● EXERCISE BRIEF
A complete answer lists every line of the entries below where the string "delay" appears.

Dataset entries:

* * * * *

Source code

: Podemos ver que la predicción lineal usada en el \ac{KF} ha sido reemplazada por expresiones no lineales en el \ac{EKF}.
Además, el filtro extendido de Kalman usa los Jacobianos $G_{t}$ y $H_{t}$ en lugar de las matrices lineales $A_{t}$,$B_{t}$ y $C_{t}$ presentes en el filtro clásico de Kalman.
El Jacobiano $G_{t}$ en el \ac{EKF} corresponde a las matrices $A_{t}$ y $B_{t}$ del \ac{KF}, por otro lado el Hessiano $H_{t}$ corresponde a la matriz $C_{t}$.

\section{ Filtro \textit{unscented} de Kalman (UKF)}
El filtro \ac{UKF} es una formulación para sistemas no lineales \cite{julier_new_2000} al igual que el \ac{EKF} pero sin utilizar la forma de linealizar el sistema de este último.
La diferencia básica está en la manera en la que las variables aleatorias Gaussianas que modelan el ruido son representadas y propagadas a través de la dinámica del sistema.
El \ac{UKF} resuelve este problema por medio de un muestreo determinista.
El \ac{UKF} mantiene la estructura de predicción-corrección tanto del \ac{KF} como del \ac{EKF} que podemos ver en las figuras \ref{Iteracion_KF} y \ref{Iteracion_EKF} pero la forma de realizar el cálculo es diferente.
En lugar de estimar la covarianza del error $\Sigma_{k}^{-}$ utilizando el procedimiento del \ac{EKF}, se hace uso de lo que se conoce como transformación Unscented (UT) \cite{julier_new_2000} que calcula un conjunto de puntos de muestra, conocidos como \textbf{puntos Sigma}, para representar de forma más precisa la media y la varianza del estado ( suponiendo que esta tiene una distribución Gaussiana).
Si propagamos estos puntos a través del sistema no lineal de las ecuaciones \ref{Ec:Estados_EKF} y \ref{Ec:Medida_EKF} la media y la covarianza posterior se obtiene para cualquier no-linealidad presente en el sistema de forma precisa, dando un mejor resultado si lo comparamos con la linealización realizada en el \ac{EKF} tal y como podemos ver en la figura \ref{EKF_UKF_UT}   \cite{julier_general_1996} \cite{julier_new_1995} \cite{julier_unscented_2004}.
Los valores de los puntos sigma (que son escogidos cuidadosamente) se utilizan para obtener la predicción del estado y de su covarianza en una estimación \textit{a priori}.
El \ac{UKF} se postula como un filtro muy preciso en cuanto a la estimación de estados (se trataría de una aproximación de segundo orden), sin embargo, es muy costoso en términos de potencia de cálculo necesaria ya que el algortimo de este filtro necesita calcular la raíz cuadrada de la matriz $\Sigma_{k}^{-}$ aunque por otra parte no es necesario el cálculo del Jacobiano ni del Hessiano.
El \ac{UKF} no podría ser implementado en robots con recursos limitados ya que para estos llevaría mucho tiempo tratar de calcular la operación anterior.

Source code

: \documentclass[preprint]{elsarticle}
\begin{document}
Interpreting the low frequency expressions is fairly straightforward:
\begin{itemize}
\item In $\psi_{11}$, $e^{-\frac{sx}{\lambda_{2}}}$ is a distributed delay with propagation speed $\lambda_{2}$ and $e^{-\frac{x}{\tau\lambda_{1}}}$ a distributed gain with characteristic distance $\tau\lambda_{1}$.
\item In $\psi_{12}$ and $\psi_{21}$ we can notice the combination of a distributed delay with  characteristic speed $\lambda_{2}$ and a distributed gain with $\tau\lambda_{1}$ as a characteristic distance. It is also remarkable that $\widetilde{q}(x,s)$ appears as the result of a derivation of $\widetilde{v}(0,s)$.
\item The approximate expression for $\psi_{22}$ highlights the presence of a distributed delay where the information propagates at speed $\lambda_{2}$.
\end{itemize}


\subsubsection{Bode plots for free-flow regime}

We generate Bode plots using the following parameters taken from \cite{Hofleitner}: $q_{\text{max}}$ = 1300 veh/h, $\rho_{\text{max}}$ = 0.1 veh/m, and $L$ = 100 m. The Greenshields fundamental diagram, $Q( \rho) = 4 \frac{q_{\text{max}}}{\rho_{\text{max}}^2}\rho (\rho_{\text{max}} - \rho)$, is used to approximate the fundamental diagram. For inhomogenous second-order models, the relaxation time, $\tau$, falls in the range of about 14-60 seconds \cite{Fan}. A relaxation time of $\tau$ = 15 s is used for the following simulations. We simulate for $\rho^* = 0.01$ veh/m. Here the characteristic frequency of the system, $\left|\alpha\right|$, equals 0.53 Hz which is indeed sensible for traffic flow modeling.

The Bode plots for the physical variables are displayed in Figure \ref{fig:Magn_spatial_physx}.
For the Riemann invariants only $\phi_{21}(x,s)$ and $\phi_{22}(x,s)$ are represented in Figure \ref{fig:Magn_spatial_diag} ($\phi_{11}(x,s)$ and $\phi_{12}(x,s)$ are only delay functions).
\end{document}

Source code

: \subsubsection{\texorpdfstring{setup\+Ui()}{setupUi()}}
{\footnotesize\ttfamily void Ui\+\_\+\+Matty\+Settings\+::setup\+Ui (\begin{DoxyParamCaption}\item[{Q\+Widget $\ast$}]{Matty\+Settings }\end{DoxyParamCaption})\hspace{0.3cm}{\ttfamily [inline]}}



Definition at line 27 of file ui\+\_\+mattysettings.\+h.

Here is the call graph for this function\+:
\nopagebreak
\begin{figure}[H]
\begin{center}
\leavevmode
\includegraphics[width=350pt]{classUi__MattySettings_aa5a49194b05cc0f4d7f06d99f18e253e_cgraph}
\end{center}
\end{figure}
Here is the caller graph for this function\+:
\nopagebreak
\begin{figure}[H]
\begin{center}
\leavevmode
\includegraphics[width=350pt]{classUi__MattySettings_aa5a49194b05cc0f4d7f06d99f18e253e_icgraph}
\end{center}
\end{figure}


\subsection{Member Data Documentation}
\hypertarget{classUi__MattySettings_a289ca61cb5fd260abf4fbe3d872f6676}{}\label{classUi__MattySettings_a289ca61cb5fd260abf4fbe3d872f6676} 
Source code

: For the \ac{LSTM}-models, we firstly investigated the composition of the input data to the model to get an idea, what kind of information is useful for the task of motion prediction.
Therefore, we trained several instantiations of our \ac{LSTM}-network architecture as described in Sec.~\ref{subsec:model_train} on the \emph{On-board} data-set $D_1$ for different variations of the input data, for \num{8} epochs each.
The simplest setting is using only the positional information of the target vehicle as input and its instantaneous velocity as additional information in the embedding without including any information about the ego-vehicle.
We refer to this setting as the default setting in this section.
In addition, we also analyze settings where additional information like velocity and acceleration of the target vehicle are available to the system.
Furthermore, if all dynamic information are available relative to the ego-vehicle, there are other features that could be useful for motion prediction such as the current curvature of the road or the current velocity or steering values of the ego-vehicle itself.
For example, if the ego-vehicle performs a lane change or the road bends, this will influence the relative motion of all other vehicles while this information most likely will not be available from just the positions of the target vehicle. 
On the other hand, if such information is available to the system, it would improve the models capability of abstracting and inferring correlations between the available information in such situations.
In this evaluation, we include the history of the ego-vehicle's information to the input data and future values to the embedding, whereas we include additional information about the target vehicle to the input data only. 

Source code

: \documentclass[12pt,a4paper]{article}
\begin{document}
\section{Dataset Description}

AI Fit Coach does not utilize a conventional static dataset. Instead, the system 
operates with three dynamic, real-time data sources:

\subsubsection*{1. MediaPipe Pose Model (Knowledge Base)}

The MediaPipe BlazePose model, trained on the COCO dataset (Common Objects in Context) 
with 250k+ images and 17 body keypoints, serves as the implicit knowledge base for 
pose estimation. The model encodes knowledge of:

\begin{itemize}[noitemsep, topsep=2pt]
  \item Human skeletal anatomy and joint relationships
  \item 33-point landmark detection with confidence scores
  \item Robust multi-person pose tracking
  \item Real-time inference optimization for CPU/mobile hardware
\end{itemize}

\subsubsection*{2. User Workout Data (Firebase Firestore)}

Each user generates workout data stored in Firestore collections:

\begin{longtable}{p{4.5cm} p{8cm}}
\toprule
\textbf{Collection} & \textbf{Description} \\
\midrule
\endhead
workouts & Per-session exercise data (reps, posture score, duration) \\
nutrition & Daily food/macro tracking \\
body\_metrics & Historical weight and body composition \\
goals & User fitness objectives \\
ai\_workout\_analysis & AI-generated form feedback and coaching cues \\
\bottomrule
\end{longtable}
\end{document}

* * * * *

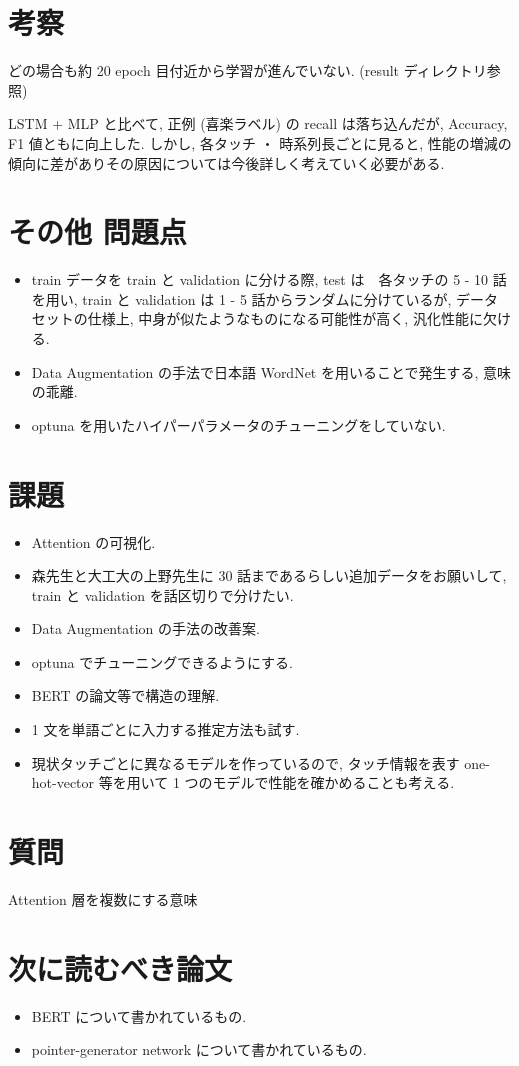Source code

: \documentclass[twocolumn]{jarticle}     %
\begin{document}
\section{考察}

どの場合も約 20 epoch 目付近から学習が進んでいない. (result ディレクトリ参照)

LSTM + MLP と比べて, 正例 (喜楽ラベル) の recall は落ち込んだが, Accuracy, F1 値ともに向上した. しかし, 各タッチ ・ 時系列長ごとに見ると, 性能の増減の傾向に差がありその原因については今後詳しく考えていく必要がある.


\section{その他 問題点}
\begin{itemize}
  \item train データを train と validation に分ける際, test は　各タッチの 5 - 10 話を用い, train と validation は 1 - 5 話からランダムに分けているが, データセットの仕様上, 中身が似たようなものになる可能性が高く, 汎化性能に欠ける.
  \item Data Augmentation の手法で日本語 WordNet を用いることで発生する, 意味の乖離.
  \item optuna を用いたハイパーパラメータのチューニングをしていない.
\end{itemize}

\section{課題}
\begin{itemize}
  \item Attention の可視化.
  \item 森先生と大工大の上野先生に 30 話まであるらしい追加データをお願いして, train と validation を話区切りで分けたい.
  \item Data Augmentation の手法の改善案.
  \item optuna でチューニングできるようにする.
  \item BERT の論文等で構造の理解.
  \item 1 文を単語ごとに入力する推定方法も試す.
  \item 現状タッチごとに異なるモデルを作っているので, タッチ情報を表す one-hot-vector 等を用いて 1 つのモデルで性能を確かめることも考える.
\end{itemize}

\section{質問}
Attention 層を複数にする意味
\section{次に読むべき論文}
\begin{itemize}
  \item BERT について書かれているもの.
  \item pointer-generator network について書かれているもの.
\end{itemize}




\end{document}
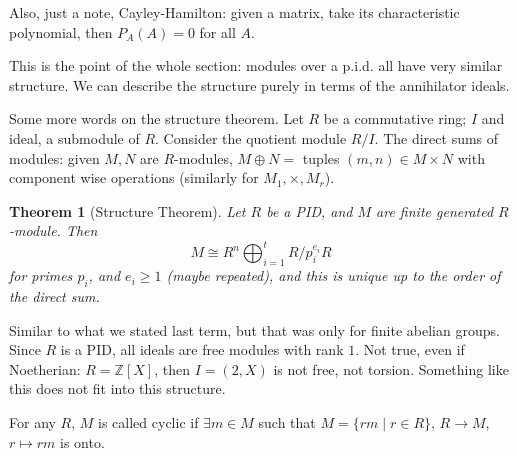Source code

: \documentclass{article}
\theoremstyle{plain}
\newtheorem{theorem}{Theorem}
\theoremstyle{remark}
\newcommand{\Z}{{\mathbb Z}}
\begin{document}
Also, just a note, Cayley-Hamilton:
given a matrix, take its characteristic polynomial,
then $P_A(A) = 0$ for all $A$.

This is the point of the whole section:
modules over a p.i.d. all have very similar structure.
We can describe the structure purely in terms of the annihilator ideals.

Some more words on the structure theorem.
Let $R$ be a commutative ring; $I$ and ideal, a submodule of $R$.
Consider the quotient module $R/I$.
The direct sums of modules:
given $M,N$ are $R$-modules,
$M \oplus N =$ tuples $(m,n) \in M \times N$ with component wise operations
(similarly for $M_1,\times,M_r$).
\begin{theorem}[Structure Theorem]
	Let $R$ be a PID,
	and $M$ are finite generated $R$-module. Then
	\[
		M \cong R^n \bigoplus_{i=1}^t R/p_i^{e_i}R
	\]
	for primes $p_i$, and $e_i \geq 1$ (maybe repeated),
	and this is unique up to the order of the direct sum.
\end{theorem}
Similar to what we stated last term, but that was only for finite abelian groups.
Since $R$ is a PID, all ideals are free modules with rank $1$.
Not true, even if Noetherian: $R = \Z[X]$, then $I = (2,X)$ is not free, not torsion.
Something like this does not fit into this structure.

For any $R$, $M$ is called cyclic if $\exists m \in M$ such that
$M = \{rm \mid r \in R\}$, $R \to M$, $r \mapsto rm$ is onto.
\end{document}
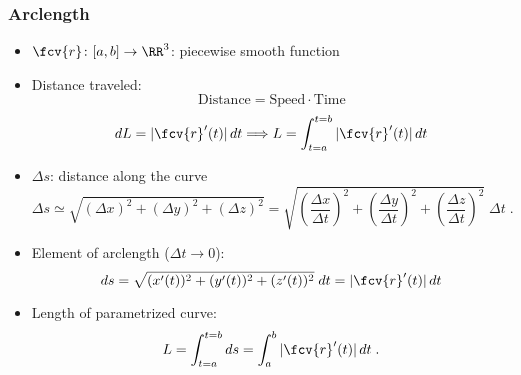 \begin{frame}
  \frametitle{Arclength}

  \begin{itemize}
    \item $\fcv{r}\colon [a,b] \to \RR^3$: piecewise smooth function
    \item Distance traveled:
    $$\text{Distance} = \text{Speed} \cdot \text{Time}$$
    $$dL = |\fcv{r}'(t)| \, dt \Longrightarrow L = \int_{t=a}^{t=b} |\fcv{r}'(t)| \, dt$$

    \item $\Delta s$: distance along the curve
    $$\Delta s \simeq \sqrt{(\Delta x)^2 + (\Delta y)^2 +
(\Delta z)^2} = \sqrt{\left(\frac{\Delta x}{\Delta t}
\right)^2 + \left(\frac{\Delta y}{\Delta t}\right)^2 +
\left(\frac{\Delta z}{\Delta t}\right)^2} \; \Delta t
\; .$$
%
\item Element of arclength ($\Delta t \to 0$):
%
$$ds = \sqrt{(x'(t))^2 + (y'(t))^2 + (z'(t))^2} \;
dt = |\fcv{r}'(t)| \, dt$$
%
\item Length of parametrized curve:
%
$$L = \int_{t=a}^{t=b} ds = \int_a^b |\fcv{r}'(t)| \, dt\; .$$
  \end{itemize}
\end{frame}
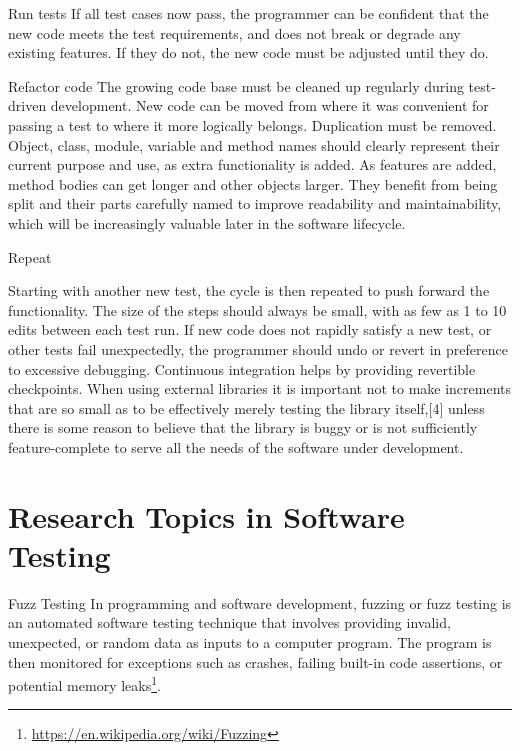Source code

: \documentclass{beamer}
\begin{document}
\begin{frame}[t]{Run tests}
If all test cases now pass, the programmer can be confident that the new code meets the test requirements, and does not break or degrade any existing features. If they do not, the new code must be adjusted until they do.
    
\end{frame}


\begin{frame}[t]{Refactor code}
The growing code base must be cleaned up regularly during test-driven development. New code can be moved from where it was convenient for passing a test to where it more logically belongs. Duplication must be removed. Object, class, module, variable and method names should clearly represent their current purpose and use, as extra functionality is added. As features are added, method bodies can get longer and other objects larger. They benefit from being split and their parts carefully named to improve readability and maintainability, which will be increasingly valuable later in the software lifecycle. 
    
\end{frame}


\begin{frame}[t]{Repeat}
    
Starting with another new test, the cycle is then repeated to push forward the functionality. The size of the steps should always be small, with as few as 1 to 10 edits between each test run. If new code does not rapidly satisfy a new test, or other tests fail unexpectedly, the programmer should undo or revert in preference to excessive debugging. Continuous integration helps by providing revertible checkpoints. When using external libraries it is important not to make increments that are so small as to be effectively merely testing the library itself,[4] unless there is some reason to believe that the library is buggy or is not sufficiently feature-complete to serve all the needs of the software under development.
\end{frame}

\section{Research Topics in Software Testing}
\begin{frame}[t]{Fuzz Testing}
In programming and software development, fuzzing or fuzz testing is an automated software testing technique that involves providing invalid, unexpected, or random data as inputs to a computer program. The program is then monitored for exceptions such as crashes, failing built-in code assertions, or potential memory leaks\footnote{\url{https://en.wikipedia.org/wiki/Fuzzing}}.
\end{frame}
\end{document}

* * * * *

● EXPECTED ANSWER
\item In $\psi_{11}$, $e^{-\frac{sx}{\lambda_{2}}}$ is a distributed delay with propagation speed $\lambda_{2}$ and $e^{-\frac{x}{\tau\lambda_{1}}}$ a distributed gain with characteristic distance $\tau\lambda_{1}$.
\item In $\psi_{12}$ and $\psi_{21}$ we can notice the combination of a distributed delay with  characteristic speed $\lambda_{2}$ and a distributed gain with $\tau\lambda_{1}$ as a characteristic distance. It is also remarkable that $\widetilde{q}(x,s)$ appears as the result of a derivation of $\widetilde{v}(0,s)$.
\item The approximate expression for $\psi_{22}$ highlights the presence of a distributed delay where the information propagates at speed $\lambda_{2}$.
For the Riemann invariants only $\phi_{21}(x,s)$ and $\phi_{22}(x,s)$ are represented in Figure \ref{fig:Magn_spatial_diag} ($\phi_{11}(x,s)$ and $\phi_{12}(x,s)$ are only delay functions).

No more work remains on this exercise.